Problem: Look through the records below for the line holding "- check cosine similarity". Write it out exactly, with each following line through the line holding "- [ ] make custom icons".

Plain-text document sources
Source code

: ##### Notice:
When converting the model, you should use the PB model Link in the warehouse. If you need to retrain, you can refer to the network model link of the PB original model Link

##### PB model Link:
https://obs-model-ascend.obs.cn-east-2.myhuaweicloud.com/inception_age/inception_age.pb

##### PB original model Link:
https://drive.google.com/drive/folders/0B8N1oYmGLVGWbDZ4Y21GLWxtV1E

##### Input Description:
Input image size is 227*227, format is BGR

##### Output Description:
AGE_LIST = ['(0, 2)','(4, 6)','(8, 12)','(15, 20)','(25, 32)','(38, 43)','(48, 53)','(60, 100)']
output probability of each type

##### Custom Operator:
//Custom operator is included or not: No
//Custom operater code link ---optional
--
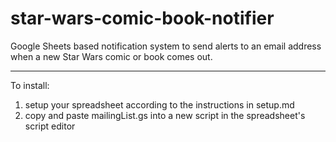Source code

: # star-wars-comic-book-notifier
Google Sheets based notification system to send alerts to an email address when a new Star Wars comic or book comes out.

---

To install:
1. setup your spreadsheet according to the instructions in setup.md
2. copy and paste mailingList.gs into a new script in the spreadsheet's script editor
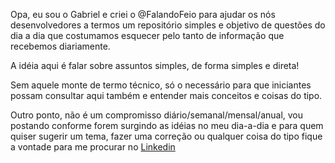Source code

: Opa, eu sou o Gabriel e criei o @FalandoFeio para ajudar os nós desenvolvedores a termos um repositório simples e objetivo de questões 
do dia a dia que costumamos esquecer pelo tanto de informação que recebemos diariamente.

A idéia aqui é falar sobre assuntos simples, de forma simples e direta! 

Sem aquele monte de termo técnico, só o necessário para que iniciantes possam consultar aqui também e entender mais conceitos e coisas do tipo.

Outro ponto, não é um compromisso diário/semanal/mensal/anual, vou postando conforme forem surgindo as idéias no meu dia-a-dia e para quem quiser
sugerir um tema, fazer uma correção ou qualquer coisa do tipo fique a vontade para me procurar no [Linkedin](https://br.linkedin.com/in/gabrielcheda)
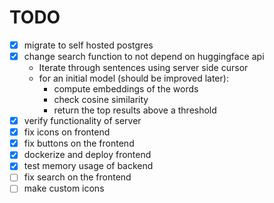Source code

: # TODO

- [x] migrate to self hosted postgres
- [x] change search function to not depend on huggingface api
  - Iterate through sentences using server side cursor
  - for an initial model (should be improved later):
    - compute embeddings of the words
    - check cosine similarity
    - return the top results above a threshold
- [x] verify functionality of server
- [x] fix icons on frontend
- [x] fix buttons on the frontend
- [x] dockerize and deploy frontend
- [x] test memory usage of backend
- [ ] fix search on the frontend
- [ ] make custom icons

Solution for this exercise:
    - check cosine similarity
    - return the top results above a threshold
- [x] verify functionality of server
- [x] fix icons on frontend
- [x] fix buttons on the frontend
- [x] dockerize and deploy frontend
- [x] test memory usage of backend
- [ ] fix search on the frontend
- [ ] make custom icons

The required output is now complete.